(Source texts of formatted documents)
----
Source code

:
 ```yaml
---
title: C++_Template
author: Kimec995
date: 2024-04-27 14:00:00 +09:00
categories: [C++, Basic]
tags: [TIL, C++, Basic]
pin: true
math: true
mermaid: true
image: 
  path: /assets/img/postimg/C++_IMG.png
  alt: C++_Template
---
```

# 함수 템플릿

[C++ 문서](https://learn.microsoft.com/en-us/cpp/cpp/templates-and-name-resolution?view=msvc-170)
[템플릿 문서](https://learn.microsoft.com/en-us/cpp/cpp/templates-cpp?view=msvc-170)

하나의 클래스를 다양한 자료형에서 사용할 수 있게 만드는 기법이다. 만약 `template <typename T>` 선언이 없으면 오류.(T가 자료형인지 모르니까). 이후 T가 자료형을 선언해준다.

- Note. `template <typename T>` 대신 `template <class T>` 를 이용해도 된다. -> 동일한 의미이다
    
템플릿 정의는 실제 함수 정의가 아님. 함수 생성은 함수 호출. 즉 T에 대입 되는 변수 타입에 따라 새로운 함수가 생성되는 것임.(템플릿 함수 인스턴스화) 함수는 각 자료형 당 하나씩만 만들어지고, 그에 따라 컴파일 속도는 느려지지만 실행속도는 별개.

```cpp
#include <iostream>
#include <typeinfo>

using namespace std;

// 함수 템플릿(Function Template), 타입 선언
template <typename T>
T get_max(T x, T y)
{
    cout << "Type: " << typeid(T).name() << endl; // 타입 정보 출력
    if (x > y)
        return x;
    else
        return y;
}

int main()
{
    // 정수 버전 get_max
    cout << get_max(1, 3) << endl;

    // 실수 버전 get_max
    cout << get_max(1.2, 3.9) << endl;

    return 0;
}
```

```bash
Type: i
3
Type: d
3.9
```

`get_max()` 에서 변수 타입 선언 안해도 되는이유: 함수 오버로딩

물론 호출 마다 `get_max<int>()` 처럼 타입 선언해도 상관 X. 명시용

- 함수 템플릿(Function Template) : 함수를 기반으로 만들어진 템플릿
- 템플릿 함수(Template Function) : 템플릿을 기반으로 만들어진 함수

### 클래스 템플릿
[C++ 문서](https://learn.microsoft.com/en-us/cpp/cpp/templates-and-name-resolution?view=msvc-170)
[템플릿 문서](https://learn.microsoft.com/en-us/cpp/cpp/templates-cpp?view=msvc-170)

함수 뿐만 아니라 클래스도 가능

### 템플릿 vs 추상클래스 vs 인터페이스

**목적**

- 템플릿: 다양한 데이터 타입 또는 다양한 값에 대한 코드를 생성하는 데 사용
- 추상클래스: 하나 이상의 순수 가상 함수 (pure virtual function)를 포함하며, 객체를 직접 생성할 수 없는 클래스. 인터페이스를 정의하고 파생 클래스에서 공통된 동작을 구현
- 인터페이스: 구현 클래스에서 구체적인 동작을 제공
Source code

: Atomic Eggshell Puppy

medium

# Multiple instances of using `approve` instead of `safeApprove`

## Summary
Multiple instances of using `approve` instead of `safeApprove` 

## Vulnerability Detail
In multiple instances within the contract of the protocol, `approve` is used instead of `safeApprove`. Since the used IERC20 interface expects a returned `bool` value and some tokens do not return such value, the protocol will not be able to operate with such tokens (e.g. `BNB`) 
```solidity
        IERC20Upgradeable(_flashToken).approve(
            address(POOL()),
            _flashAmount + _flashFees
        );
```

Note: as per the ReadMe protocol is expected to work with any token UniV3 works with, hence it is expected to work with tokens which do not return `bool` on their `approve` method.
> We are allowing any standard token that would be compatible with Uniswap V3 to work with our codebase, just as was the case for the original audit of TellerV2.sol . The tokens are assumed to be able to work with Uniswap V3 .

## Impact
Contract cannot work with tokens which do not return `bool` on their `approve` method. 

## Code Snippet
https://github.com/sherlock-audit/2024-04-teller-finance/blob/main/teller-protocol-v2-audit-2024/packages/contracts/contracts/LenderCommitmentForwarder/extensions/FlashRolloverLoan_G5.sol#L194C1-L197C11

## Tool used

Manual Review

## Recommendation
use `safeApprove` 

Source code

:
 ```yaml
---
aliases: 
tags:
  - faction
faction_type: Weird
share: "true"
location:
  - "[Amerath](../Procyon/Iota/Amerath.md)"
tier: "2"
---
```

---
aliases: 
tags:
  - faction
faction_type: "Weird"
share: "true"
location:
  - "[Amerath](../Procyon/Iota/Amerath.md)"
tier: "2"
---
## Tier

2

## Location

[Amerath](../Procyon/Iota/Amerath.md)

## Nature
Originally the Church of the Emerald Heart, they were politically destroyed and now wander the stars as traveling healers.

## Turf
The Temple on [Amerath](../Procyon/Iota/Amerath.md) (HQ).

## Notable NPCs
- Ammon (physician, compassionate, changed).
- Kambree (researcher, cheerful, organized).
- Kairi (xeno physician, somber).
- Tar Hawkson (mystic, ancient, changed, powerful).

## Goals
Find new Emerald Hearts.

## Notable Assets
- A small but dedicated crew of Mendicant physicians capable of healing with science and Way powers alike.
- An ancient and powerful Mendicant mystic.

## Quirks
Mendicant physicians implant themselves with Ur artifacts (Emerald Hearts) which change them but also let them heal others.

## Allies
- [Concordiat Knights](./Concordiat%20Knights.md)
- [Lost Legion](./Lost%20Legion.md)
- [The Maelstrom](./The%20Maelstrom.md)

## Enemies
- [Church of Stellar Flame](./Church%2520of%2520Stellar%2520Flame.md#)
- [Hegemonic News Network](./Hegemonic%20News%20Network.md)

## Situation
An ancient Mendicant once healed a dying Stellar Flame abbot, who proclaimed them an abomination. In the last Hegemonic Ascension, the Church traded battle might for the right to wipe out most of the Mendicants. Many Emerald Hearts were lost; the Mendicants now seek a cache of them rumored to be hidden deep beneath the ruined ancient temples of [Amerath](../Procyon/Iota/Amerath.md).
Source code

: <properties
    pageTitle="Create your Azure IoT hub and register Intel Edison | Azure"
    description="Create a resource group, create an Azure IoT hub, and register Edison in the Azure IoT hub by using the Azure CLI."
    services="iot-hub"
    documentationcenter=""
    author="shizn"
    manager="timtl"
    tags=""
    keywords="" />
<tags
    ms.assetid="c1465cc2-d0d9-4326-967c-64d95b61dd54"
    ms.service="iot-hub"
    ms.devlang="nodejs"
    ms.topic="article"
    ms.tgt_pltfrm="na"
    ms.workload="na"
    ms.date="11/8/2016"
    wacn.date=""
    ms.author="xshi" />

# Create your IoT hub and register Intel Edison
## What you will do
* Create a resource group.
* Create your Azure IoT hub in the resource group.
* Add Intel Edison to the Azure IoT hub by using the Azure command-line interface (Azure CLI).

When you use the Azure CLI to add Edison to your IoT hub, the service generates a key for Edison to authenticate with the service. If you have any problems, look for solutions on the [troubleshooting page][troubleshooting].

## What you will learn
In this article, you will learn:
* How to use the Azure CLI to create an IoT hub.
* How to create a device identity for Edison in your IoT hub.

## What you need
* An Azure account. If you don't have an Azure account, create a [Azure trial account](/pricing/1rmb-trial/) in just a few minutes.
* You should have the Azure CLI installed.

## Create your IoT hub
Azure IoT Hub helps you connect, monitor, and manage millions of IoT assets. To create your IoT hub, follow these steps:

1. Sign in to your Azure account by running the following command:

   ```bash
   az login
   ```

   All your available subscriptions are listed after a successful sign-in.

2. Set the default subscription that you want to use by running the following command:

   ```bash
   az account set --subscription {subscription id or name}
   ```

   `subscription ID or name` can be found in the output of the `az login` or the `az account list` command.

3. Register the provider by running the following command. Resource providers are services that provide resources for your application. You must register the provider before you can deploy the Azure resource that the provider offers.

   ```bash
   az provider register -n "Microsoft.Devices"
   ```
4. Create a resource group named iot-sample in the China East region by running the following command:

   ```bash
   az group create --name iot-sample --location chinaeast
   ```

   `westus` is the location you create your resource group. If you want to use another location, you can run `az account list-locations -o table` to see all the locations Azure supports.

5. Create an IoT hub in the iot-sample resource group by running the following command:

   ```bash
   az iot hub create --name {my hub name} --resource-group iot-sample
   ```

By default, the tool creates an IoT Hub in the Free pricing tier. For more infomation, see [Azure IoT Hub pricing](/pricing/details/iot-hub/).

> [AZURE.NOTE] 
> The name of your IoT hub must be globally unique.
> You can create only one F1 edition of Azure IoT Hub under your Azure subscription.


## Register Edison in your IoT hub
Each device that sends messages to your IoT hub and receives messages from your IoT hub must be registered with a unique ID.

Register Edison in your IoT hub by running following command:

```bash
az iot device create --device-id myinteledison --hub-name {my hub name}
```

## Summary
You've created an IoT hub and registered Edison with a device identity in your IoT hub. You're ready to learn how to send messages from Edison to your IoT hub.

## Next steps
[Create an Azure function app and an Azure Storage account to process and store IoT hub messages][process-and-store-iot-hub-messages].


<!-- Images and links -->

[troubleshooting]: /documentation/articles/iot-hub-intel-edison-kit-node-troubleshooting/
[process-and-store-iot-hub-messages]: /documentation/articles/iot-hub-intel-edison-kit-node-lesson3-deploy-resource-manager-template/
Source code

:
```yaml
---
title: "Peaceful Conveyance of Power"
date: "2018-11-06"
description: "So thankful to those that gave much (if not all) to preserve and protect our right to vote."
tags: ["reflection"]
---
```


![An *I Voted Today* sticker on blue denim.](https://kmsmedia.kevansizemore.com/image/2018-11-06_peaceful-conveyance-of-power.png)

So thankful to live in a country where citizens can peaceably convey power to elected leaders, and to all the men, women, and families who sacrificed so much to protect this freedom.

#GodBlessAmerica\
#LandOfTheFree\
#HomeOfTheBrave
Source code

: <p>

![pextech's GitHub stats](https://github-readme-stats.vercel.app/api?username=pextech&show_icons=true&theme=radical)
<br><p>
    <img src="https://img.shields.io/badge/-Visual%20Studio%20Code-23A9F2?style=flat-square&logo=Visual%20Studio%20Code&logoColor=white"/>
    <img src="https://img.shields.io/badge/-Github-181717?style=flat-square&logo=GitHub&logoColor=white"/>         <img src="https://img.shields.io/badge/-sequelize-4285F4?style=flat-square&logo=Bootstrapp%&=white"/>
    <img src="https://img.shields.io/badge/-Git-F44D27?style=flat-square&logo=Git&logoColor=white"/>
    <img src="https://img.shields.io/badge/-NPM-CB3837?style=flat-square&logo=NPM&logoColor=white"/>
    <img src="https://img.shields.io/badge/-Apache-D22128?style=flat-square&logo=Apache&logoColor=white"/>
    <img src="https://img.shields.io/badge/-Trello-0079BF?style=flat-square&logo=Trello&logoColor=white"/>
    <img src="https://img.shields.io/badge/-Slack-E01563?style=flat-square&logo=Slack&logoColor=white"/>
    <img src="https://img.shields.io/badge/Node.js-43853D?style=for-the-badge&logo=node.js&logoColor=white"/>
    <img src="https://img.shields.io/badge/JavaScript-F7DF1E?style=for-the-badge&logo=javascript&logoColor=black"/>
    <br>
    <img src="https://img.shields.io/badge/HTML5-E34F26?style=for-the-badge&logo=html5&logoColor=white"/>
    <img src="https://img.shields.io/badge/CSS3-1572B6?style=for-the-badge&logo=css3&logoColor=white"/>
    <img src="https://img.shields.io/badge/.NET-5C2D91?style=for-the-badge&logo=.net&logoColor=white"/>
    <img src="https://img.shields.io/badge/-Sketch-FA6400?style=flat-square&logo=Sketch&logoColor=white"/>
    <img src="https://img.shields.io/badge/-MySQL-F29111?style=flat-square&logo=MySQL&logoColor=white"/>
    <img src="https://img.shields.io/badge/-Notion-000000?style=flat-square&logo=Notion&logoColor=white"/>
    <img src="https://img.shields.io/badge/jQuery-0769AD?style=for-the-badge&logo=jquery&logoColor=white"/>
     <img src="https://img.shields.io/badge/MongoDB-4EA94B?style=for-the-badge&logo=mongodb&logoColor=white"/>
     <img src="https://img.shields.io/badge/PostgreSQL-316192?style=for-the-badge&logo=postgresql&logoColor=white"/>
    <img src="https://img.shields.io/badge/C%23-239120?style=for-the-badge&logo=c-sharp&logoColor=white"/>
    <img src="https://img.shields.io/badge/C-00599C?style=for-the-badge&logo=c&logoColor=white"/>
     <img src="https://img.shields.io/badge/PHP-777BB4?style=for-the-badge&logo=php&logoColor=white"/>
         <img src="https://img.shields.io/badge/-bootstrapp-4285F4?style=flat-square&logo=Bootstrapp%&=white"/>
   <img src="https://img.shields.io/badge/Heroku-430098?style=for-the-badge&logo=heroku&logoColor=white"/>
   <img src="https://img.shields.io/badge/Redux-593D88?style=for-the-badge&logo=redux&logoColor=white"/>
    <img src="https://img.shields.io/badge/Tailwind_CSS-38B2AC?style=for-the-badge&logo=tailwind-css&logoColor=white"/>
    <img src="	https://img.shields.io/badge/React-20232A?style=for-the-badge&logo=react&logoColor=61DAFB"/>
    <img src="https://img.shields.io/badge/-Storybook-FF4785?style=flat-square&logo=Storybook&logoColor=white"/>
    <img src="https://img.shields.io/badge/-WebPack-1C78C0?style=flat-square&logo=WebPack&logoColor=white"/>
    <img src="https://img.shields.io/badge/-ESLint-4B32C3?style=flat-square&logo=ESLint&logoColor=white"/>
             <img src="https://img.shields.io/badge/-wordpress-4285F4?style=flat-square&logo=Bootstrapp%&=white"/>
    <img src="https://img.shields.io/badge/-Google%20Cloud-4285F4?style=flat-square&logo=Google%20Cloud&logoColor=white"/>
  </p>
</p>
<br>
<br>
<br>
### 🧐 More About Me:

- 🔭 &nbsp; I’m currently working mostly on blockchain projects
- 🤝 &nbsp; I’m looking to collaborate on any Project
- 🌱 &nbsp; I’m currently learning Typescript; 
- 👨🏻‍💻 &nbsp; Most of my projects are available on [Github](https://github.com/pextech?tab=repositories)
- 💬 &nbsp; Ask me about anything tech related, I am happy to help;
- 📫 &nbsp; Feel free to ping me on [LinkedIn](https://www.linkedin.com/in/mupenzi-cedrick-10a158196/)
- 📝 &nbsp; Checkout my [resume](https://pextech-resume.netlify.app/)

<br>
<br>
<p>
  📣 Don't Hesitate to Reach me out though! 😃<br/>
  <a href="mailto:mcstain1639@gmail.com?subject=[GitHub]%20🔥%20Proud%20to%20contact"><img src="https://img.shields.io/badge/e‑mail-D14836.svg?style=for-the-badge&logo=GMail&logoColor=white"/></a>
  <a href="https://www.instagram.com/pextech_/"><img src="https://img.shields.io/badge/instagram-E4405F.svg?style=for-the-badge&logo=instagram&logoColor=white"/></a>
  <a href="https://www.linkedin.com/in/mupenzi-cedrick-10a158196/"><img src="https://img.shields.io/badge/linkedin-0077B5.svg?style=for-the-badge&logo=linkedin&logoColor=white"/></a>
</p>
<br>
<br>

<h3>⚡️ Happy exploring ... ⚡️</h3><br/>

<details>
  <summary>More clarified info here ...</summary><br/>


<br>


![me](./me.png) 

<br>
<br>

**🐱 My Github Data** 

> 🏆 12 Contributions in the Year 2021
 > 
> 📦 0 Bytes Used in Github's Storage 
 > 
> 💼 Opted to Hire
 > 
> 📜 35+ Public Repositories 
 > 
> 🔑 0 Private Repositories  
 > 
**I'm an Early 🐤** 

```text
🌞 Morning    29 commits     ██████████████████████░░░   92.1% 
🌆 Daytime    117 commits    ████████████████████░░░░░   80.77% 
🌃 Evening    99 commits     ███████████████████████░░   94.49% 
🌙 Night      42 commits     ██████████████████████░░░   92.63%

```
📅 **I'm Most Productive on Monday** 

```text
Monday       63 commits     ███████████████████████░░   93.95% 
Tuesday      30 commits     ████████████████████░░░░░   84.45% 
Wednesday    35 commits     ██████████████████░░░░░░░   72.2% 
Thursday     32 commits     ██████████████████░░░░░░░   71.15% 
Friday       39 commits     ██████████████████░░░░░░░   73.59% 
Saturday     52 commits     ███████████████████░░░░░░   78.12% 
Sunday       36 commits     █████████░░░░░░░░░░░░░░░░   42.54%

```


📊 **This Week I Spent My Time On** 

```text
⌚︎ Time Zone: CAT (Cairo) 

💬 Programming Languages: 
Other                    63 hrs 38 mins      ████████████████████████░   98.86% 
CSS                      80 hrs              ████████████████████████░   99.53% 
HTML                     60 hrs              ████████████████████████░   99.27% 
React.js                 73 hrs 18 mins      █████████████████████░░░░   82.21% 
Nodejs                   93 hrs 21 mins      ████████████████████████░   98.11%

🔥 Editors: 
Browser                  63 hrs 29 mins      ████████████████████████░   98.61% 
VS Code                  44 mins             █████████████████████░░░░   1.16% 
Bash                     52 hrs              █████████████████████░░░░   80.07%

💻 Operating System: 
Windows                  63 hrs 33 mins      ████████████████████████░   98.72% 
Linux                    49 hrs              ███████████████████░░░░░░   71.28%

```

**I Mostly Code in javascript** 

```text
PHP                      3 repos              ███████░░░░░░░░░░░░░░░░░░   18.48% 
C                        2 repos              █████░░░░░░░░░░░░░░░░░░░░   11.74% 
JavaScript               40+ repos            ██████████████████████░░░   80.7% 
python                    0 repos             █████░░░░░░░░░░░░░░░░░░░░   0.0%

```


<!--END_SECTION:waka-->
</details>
----
Above are the records; copy each line from them that includes the string "React".

— Answer to this exercise —
    <img src="	https://img.shields.io/badge/React-20232A?style=for-the-badge&logo=react&logoColor=61DAFB"/>
React.js                 73 hrs 18 mins      █████████████████████░░░░   82.21% 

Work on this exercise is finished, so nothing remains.